═══ GIVEN RECORDS ═══
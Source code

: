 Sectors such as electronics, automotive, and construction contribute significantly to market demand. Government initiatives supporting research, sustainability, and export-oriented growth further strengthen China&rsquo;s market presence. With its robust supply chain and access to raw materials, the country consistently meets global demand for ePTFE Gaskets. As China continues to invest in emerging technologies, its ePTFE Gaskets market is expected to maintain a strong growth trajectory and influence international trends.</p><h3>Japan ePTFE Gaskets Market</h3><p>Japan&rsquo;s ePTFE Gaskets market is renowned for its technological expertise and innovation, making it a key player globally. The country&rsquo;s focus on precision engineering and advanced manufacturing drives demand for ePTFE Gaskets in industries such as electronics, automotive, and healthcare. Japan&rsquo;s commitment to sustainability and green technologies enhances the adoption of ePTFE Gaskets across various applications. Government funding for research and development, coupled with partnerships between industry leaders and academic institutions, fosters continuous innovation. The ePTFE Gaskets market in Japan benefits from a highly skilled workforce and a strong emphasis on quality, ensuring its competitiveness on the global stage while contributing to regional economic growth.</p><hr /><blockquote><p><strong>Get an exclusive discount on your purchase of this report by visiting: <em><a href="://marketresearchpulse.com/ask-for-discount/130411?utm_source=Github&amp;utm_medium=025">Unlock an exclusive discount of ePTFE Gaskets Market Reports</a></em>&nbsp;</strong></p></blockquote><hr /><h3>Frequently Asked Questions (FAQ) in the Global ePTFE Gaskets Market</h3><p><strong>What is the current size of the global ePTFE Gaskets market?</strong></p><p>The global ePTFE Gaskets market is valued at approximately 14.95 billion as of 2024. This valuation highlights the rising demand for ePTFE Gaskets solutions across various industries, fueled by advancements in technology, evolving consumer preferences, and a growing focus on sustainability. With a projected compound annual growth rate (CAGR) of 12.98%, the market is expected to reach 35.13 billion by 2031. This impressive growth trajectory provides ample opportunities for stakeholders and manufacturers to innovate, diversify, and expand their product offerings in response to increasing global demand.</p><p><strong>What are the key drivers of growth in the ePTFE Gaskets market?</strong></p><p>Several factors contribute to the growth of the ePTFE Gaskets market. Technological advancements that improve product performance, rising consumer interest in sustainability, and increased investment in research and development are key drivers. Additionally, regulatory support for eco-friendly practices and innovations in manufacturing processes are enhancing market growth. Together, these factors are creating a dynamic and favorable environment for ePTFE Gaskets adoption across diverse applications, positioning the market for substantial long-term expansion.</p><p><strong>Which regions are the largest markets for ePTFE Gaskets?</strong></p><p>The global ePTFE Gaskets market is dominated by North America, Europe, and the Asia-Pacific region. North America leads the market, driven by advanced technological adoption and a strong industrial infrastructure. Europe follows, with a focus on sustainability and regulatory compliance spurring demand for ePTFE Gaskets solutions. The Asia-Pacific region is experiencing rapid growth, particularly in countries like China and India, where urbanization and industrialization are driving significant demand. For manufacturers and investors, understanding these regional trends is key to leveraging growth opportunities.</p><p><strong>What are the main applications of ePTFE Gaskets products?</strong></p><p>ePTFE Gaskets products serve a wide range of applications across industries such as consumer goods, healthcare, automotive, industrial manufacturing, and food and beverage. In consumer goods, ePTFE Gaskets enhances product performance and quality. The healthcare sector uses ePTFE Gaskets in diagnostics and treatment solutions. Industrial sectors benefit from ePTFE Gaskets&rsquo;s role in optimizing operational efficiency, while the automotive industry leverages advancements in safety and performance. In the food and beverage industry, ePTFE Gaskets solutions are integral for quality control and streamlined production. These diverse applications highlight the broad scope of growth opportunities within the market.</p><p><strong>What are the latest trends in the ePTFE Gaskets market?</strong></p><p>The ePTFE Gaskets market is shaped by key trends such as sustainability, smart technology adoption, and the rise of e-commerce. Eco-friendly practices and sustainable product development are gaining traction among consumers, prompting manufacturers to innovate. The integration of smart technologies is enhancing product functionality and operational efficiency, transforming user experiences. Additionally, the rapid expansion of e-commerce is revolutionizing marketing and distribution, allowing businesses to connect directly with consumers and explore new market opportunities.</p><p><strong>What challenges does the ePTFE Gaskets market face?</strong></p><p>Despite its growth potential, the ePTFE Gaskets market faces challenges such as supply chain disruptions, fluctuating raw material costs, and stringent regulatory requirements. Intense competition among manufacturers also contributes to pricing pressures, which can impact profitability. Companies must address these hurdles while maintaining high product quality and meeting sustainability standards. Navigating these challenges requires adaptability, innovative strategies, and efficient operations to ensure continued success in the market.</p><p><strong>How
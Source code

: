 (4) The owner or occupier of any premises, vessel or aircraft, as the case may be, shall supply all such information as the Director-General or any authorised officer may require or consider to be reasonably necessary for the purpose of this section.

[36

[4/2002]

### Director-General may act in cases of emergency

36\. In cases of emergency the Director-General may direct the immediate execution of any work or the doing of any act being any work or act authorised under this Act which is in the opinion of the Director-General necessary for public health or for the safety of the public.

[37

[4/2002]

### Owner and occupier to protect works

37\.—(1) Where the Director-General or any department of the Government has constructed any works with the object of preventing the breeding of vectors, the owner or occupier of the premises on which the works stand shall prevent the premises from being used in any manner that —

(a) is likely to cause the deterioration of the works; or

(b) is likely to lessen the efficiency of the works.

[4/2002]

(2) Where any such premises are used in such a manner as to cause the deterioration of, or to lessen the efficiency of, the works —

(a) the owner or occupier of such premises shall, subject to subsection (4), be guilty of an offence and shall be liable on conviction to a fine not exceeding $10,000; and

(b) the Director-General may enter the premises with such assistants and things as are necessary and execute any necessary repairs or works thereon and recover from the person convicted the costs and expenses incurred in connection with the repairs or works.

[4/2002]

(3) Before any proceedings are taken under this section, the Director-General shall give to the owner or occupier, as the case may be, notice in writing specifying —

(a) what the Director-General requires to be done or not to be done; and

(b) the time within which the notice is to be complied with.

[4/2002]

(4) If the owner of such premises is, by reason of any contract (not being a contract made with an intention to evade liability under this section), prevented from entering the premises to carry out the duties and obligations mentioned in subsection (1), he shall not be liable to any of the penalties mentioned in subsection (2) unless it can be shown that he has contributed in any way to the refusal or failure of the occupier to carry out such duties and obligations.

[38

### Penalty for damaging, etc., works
═══
→ **REQUIRED WORK**
The range runs from the line above containing "### Owner and occupier to protect works" to the line containing "(b) is likely", inclusive. Restate those lines word for word and no others.

→ **OUTPUT BELOW**
### Owner and occupier to protect works

37\.—(1) Where the Director-General or any department of the Government has constructed any works with the object of preventing the breeding of vectors, the owner or occupier of the premises on which the works stand shall prevent the premises from being used in any manner that —

(a) is likely to cause the deterioration of the works; or

(b) is likely to lessen the efficiency of the works.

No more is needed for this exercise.